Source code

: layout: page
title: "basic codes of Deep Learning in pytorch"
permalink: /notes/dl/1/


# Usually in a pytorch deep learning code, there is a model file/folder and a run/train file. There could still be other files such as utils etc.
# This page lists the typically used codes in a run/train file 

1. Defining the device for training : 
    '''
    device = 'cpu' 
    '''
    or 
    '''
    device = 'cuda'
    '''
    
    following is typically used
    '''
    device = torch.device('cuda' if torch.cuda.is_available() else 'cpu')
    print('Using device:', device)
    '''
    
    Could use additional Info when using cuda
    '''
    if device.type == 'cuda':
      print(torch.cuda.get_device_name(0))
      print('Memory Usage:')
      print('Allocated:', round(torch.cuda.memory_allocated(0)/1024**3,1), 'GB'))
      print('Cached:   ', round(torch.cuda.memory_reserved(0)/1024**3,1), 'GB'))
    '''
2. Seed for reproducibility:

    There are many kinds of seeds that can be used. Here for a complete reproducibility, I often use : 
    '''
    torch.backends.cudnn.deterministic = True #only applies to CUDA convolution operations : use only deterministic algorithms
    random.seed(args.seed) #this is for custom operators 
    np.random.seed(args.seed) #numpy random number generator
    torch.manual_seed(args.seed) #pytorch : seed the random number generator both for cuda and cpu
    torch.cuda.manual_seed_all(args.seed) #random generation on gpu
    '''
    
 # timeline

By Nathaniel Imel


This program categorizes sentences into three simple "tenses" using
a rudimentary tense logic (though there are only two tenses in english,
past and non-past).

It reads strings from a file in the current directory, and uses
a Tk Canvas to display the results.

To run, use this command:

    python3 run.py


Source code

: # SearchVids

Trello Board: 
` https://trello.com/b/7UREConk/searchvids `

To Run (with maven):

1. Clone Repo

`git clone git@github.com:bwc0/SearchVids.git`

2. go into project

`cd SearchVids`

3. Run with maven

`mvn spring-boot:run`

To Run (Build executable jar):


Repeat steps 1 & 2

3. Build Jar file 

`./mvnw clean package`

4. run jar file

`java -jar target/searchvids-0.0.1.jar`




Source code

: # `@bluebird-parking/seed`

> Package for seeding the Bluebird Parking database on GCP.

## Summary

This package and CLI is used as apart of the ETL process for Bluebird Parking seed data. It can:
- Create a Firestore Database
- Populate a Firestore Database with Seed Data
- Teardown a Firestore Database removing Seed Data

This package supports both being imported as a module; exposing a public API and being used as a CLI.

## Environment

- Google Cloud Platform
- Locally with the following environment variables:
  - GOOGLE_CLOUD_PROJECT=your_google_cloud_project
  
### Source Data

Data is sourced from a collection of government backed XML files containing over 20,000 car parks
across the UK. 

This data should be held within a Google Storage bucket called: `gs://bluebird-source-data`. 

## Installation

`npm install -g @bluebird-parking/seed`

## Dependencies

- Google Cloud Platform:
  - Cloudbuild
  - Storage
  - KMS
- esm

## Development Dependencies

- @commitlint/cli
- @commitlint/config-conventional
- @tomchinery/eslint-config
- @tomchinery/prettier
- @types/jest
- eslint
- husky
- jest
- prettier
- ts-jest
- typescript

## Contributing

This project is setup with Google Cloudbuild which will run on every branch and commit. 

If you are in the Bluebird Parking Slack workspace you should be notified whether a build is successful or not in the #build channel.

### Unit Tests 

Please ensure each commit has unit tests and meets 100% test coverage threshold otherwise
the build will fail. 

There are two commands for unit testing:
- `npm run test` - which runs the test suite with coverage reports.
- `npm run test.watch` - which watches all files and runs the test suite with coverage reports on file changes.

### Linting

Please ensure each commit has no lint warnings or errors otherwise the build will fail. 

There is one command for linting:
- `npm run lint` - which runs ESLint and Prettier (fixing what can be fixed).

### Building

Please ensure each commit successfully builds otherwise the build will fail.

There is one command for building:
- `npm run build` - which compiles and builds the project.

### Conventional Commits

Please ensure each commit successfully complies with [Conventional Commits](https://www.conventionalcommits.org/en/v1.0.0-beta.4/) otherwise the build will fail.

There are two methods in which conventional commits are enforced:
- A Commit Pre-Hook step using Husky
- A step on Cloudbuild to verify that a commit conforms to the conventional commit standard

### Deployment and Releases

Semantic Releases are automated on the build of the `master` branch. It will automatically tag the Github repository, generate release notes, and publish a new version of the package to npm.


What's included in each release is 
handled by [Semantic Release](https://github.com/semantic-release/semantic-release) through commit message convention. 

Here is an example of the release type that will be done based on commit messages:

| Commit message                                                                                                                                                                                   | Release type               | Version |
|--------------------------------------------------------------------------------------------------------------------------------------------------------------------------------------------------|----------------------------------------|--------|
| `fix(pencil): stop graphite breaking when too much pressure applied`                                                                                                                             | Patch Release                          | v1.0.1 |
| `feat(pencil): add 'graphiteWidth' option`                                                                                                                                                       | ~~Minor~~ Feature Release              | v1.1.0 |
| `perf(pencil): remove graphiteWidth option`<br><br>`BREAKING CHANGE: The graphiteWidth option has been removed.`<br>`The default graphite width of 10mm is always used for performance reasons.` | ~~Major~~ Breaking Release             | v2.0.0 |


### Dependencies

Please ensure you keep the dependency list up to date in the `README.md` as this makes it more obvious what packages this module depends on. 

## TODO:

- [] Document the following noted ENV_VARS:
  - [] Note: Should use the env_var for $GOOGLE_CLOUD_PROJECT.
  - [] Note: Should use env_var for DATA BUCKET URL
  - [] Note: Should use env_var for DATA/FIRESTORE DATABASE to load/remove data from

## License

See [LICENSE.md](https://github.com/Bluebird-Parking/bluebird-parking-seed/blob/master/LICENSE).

----

[Work order]:
Give only the number of lines in the entries above that hold the string "which".

[Problem solution]:
6